- **EXERCISE DETAILS**: The lines from the first line of the entries through the line containing "fabricados antes de la semana 24." are to be repeated exactly, with both of those lines included.

- **SUPPLIED MATERIAL**:
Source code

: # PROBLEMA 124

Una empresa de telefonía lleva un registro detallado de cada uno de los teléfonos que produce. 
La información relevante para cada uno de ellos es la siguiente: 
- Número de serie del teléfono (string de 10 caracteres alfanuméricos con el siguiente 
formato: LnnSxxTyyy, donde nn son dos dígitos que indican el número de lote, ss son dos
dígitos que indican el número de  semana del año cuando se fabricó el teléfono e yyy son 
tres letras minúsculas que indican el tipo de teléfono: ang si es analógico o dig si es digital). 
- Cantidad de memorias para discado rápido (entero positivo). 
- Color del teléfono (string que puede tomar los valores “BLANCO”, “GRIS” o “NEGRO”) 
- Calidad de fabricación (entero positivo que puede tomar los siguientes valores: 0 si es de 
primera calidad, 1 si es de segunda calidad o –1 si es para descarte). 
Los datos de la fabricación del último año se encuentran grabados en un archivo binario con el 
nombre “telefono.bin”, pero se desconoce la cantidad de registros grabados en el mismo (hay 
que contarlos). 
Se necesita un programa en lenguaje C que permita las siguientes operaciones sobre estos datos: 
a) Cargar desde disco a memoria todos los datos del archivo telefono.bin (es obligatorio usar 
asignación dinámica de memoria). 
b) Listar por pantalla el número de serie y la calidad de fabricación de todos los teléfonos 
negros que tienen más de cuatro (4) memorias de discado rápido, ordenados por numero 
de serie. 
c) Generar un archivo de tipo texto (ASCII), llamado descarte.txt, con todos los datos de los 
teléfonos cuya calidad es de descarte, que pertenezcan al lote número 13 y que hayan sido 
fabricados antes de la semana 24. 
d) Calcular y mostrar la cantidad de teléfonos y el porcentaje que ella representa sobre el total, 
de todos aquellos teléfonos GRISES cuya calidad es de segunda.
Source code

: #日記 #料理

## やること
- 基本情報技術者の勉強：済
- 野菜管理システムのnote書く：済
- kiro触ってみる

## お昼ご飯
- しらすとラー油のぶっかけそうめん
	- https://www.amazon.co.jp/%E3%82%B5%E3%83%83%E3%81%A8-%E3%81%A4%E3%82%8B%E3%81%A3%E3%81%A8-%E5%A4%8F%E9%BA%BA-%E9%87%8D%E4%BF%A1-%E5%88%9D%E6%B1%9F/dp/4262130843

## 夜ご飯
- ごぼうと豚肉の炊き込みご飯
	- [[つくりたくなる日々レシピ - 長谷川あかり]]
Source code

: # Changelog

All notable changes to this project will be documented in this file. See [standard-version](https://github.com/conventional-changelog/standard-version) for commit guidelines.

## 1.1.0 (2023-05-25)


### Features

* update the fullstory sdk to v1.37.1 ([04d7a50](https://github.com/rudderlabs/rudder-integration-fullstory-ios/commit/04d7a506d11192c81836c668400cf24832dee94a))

- **SOLUTION TO THE EXERCISE**:
Source code

: # PROBLEMA 124

Una empresa de telefonía lleva un registro detallado de cada uno de los teléfonos que produce. 
La información relevante para cada uno de ellos es la siguiente: 
- Número de serie del teléfono (string de 10 caracteres alfanuméricos con el siguiente 
formato: LnnSxxTyyy, donde nn son dos dígitos que indican el número de lote, ss son dos
dígitos que indican el número de  semana del año cuando se fabricó el teléfono e yyy son 
tres letras minúsculas que indican el tipo de teléfono: ang si es analógico o dig si es digital). 
- Cantidad de memorias para discado rápido (entero positivo). 
- Color del teléfono (string que puede tomar los valores “BLANCO”, “GRIS” o “NEGRO”) 
- Calidad de fabricación (entero positivo que puede tomar los siguientes valores: 0 si es de 
primera calidad, 1 si es de segunda calidad o –1 si es para descarte). 
Los datos de la fabricación del último año se encuentran grabados en un archivo binario con el 
nombre “telefono.bin”, pero se desconoce la cantidad de registros grabados en el mismo (hay 
que contarlos). 
Se necesita un programa en lenguaje C que permita las siguientes operaciones sobre estos datos: 
a) Cargar desde disco a memoria todos los datos del archivo telefono.bin (es obligatorio usar 
asignación dinámica de memoria). 
b) Listar por pantalla el número de serie y la calidad de fabricación de todos los teléfonos 
negros que tienen más de cuatro (4) memorias de discado rápido, ordenados por numero 
de serie. 
c) Generar un archivo de tipo texto (ASCII), llamado descarte.txt, con todos los datos de los 
teléfonos cuya calidad es de descarte, que pertenezcan al lote número 13 y que hayan sido 
fabricados antes de la semana 24. 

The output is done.